Collected data:
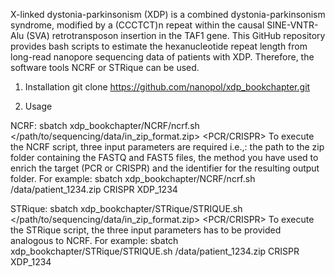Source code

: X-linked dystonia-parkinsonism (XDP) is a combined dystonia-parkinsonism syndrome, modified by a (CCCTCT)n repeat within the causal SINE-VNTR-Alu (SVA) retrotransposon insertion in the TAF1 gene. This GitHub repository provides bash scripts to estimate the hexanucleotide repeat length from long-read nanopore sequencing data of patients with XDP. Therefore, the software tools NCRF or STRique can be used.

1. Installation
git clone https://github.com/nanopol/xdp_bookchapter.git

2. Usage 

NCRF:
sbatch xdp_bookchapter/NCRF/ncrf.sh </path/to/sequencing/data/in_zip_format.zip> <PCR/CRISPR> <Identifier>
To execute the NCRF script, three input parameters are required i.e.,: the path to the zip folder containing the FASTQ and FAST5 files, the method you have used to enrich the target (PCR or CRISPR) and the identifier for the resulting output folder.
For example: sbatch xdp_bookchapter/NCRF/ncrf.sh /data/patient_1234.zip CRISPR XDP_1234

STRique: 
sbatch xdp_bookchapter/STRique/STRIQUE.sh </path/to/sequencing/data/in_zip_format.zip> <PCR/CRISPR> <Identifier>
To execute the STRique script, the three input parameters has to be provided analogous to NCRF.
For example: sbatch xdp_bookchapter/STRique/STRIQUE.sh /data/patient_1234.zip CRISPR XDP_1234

...

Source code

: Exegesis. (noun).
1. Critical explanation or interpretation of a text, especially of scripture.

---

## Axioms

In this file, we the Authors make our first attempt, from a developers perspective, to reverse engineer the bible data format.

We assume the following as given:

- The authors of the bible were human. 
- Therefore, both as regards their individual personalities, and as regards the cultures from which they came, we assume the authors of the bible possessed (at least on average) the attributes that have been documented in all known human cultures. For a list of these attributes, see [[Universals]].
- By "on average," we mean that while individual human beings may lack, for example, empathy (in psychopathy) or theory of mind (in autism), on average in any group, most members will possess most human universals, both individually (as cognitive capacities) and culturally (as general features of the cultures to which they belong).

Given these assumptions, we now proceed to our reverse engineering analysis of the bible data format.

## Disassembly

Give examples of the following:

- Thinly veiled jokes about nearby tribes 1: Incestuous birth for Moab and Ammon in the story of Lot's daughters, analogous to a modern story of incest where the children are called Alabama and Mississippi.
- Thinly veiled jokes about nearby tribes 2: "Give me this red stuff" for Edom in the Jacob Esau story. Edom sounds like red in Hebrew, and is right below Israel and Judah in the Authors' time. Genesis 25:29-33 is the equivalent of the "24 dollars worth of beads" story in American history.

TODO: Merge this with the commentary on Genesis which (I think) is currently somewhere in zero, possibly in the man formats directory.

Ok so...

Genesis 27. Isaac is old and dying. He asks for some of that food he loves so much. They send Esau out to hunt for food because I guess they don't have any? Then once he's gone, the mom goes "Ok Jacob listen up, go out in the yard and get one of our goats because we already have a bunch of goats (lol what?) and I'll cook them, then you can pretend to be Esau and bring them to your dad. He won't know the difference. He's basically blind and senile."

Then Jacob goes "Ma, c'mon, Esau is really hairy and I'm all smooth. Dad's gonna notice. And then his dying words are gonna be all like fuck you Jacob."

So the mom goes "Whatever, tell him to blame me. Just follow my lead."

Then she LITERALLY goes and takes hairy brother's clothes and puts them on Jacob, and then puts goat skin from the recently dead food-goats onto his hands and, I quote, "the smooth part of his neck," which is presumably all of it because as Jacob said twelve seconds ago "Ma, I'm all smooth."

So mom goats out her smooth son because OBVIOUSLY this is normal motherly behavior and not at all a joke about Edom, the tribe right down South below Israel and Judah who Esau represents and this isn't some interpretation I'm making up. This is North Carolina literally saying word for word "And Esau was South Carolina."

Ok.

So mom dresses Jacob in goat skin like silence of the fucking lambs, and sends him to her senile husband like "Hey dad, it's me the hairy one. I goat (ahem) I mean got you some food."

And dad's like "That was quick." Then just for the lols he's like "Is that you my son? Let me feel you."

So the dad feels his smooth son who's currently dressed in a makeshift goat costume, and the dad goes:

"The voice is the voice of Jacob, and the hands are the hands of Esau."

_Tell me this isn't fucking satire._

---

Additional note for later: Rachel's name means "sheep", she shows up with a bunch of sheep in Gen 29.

==

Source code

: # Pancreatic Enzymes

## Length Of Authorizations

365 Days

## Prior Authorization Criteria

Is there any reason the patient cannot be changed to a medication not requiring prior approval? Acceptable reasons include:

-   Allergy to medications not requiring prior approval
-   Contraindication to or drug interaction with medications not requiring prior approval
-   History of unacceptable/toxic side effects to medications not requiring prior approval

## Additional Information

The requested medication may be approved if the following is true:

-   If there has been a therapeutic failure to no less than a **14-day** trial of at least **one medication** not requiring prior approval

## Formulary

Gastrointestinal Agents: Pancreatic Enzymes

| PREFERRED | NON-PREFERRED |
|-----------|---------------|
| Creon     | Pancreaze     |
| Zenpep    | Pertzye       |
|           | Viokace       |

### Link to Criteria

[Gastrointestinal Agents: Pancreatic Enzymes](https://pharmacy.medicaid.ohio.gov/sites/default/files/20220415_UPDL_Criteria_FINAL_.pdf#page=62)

### What the task asks
Look above for the line containing "## Disassembly" and the line containing "- Thinly veiled jokes about nearby tribes 1: Incestuous". Transcribe both, with the lines between them, exactly.

### Task response
## Disassembly

Give examples of the following:

- Thinly veiled jokes about nearby tribes 1: Incestuous birth for Moab and Ammon in the story of Lot's daughters, analogous to a modern story of incest where the children are called Alabama and Mississippi.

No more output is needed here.